No News Agency examines the boundaries between facts and interpretations, conventional media narratives and personal history. Through an interdisciplinary approach, the work subversively presents the concept of a global news agency. Yes. Institutions always claim objectivity and universality. It seems that far too often we receive information filtered through political and economic power.

 Through video art, installation, ready-made, and performance, Adriana Trujillo connects two border spaces: Tijuana and San Diego (Mexico–USA) and Banja Luka in the Republika Srpska (BiH–EU), illuminating the personal and collective dimensions of migration, identity, and geopolitical tensions. Exploring emotional and physical borders, *No News Agency* sheds light on parallel realities of southern European borders, such as Bosnia and Herzegovina, and the southern US border in Tijuana. Adriana Trujillo applies an autoethnographic approach to deconstruct the mechanisms through which the media constructs representations of the “Other.” This approach makes visible the ways in which global narratives shape our understanding of marginalized identities—whether refugees, migrants, or inhabitants of post-conflict regions. Through this analysis, Trujillo shows how media representations become powerful instruments in the production of political and social distance, often shaping perceptions that serve to legitimize hegemonic structures of power.
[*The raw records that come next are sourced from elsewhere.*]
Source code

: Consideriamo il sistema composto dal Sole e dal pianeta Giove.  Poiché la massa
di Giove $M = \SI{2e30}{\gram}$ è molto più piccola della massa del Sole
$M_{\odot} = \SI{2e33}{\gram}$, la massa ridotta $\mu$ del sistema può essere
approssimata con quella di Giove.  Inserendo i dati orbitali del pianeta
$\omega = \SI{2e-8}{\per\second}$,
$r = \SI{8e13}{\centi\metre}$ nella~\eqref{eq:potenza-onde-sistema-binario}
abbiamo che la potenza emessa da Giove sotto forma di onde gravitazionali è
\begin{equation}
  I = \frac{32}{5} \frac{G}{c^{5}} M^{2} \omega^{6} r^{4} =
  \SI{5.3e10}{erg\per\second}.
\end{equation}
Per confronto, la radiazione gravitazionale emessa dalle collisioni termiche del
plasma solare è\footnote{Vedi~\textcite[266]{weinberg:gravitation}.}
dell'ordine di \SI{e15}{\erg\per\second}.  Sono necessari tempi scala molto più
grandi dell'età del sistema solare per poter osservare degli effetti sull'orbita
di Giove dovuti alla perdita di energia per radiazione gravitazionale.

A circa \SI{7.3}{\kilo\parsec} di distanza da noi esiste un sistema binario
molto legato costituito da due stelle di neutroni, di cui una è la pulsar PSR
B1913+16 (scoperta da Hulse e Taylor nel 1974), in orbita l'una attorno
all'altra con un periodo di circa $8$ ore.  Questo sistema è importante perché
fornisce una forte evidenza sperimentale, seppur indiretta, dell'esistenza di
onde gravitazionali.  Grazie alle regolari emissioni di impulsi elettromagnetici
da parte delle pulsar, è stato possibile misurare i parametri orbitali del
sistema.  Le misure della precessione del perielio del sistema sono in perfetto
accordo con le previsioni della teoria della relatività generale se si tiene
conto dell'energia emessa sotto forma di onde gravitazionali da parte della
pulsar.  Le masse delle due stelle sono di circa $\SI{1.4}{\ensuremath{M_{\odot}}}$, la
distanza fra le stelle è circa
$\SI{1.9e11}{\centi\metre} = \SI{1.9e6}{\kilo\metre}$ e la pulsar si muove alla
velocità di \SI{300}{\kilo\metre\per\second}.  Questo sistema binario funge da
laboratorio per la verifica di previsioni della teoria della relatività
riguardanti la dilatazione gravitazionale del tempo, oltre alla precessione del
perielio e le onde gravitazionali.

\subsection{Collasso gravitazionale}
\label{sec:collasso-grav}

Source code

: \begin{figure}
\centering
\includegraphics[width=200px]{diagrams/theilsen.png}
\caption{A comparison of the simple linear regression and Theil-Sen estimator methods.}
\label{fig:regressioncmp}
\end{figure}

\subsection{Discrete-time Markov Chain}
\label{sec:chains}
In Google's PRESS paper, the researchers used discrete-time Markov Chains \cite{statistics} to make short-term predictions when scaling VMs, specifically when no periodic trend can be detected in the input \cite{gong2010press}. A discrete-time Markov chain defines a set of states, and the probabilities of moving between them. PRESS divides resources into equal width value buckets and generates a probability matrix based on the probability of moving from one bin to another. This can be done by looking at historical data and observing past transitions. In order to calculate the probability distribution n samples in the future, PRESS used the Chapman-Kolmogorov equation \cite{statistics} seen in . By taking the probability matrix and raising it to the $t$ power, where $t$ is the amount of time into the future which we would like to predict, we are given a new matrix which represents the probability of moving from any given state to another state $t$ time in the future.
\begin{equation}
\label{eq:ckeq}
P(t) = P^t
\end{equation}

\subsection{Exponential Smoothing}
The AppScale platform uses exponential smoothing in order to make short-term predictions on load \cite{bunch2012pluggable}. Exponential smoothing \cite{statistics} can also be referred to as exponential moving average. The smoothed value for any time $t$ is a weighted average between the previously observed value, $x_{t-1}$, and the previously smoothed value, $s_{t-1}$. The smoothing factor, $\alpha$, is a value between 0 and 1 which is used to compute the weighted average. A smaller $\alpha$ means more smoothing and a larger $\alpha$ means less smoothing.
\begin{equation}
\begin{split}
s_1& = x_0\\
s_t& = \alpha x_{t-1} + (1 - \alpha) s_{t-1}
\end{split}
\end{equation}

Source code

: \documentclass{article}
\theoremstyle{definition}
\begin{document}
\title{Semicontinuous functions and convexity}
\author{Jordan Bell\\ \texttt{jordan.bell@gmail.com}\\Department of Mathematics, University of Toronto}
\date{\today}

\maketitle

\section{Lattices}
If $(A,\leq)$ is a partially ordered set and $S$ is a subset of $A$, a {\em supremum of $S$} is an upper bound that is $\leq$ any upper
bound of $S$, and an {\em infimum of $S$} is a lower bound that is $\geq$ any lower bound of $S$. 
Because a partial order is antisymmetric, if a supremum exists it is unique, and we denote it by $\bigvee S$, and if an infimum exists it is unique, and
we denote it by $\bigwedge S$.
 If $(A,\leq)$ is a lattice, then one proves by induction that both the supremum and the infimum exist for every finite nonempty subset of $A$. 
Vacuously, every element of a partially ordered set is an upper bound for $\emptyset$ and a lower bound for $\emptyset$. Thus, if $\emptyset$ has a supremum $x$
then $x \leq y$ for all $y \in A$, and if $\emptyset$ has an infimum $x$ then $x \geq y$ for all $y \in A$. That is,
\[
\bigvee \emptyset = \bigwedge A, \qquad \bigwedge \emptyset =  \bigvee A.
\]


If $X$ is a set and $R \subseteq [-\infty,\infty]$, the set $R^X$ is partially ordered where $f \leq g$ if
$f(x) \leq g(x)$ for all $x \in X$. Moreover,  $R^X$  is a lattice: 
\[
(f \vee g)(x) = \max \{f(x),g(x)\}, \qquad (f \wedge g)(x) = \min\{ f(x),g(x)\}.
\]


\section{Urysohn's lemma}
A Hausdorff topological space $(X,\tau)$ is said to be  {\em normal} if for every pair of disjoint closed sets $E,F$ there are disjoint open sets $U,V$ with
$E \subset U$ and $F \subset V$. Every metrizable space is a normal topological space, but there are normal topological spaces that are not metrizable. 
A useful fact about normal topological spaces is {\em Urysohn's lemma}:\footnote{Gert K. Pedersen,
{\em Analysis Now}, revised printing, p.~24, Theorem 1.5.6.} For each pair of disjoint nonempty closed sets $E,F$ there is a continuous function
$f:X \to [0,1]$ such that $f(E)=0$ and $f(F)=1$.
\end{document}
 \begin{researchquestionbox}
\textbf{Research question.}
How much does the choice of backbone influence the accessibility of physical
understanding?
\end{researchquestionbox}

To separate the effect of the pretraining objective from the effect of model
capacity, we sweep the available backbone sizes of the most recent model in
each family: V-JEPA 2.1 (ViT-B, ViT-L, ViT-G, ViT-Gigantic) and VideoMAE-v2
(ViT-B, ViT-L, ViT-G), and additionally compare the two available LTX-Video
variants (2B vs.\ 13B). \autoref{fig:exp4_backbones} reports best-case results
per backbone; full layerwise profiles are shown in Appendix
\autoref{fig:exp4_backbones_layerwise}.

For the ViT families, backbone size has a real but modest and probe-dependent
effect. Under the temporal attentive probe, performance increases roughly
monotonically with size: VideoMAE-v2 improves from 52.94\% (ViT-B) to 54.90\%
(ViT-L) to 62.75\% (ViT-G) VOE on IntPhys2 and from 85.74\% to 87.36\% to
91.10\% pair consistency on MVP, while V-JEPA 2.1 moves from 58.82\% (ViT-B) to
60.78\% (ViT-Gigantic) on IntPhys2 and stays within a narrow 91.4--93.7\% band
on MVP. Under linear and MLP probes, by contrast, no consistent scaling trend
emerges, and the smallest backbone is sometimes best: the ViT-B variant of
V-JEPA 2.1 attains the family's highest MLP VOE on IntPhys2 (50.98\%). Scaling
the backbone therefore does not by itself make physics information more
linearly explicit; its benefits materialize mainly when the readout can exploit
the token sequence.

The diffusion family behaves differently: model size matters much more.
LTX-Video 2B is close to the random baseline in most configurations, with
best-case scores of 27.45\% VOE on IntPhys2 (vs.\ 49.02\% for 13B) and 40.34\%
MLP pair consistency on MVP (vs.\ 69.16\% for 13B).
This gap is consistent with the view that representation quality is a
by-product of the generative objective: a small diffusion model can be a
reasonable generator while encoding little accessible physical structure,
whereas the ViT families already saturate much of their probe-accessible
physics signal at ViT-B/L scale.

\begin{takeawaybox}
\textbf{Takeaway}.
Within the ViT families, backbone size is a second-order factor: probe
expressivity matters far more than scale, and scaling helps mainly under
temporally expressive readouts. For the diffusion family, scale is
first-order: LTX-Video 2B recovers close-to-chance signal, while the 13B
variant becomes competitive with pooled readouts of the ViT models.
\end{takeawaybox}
 The decolonial approach adopted by *No News Agency* focuses on understanding and dismantling entrenched stereotypes and deconstructing dominant narratives, opening space for alternative perspectives. By merging geopolitics and emotion, and questioning the boundaries between social critique and personal poetics, it highlights the interaction between macrostructures of power and microrealities of the individual. *No News Agency* encourages us to confront our own unconscious participation in the creation of borders, reminding us that we may, above all, be confined within the frameworks of our own illusions of a free world.